Minimal portrait taking for a chain studio. I had a vague understanding of 3-point lighting and NO idea how to properly use a camera. Again, I’d picked stuff up through being around amateur photographers, former professional photographers, and former news camera operators but I had never had more than a passing run-down of camera technology, let alone composition, technique, focus-pulling, etc... They asked me if I was interested in learning.
Hell yes. I love a challenge.
Good enough, they said.
I was fortunate enough to have an understanding of where to start and to have bosses willing to hire pros to teach me. We recruited a producer, a director of photography and an editor to show me the ropes. I had a week with the producer, two days with the DOP and two days with the editor. They tried to cram 4 years of film school into that brief time.
That was 3 years ago.
If you go back and look at our early efforts it is quite obvious that we had no idea what we were doing. I was still getting the hang of the camera, afraid to change any settings lest I did something I could not un-do. My “talent” - although a great teacher and an expert in his field- had never been on camera before. He was stiff and formal, obviously self-conscious and just as afraid as I was.
We are still learning ever day. Luckily, I am no longer afraid of my camera. I have read and re-read the manual so many times, trying to figure out how to get the most out of it. The pros we hired gave me a starting point. They gave me enough information to pick up the camera to shoot and sit down to edit the resulting footage. The main thing I needed to start producing our videos was the confidence to learn.
We started with nothing more than a goal. We wanted to make videos instructing customers how to properly install 500 of our top-selling parts. We knew how to provide the instructions. We had a clear idea of what we wanted to show customers so all we had to do was shoot it.
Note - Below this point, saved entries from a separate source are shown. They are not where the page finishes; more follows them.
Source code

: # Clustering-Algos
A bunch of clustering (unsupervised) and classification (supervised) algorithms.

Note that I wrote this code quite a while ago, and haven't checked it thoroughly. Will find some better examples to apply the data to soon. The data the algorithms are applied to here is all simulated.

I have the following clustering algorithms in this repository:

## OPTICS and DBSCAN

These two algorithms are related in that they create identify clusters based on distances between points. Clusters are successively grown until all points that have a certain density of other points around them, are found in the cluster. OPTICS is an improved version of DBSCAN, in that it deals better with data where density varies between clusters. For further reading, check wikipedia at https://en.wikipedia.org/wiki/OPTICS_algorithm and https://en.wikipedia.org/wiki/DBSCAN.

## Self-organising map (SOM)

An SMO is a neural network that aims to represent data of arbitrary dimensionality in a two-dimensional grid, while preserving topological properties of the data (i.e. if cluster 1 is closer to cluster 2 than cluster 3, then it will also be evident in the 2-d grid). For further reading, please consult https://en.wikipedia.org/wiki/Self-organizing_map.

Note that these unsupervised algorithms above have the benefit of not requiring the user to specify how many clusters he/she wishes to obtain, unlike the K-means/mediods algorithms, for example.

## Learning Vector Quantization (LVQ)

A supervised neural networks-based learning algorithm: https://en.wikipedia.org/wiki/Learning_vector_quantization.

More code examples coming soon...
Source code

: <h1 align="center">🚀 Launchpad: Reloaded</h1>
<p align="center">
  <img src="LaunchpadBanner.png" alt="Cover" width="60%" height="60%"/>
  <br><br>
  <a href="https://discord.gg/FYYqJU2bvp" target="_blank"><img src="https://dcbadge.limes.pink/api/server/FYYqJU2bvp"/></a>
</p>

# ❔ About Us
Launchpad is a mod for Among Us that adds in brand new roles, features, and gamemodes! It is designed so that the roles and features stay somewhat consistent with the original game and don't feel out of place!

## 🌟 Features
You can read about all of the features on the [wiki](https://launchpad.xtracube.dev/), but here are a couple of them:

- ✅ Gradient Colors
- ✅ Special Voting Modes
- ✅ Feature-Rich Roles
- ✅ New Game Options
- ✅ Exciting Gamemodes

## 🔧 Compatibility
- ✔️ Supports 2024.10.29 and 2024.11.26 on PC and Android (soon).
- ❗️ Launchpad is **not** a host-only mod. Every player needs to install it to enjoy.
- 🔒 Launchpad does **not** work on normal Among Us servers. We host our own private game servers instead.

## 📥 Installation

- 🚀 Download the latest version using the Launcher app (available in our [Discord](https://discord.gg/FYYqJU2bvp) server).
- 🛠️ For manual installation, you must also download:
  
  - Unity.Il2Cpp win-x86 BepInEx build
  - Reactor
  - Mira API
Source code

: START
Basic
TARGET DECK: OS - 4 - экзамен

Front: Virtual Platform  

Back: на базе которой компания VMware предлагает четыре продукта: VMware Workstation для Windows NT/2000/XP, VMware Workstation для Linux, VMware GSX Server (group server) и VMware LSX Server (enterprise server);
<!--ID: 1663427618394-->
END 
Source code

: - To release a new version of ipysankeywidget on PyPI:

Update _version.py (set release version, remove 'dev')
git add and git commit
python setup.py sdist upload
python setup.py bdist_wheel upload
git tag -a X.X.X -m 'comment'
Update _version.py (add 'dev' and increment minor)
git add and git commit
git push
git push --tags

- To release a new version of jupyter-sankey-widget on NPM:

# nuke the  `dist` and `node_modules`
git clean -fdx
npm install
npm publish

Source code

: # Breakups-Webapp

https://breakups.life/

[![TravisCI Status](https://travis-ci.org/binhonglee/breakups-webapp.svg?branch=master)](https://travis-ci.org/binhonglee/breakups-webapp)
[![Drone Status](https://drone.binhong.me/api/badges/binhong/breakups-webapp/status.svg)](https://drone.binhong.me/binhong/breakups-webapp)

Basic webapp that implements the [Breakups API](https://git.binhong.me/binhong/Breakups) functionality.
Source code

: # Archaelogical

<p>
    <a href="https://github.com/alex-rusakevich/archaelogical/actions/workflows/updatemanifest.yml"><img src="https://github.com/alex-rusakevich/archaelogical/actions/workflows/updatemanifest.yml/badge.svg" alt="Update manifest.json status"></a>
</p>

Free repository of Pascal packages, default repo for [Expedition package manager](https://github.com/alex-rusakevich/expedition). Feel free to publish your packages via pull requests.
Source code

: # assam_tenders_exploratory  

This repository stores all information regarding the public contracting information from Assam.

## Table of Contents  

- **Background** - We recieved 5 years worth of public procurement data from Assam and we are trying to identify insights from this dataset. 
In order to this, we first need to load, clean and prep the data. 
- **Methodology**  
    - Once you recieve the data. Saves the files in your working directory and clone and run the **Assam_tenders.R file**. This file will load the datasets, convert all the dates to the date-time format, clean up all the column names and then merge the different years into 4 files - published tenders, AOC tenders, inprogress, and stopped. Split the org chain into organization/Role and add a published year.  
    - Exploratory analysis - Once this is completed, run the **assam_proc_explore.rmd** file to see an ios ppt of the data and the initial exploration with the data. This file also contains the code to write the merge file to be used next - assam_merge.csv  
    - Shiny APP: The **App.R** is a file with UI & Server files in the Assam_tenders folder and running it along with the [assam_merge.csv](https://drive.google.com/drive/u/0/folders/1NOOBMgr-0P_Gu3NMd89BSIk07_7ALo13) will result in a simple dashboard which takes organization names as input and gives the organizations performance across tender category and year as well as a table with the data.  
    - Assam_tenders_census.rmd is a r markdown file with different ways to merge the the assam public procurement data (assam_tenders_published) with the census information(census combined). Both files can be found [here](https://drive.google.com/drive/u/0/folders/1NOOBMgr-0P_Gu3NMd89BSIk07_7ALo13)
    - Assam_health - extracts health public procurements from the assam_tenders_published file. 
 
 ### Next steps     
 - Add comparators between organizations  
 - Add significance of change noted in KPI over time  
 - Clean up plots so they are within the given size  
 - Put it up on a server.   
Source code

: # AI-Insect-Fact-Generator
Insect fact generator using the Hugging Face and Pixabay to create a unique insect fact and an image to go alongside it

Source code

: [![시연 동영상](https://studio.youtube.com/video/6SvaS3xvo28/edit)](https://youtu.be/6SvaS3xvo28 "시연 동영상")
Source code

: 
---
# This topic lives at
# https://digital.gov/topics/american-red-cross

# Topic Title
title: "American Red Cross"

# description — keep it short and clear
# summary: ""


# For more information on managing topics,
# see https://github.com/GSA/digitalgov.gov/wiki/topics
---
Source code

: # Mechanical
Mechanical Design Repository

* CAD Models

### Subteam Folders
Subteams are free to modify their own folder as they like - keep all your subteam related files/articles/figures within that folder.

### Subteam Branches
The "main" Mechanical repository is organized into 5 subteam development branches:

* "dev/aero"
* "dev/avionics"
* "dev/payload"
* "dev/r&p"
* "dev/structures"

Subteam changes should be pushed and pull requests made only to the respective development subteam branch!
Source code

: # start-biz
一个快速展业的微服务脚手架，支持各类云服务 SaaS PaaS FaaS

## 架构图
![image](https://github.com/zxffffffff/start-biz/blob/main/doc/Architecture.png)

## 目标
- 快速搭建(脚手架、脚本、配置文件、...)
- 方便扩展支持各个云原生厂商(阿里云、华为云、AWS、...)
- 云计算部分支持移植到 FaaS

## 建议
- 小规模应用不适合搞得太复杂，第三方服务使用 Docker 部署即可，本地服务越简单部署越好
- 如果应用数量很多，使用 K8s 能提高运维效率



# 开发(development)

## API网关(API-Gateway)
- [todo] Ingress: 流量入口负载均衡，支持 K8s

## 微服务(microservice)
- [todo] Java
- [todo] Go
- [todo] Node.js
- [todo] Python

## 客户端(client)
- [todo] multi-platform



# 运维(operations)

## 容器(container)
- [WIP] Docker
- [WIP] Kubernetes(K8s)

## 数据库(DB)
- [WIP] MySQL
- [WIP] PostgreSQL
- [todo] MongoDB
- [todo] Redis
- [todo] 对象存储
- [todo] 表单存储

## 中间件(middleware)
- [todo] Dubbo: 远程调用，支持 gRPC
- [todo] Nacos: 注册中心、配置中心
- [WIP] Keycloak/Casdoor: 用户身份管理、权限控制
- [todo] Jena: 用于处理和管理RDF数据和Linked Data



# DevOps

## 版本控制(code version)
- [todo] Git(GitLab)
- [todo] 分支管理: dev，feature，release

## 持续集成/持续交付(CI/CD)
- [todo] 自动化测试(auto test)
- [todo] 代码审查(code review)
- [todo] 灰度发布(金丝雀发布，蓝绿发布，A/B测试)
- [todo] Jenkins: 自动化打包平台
Video production takes time. I am constantly learning. I continue to read books, I am still taking courses and attending workshops but the most important thing I do is I shoot. I keep shooting videos, I keep editing, I keep writing scripts and I keep experimenting with my camera. Practice will never make me perfect, but it will make me better.
Get a camera, start shooting, read the manual, prepare for terrible footage, learn.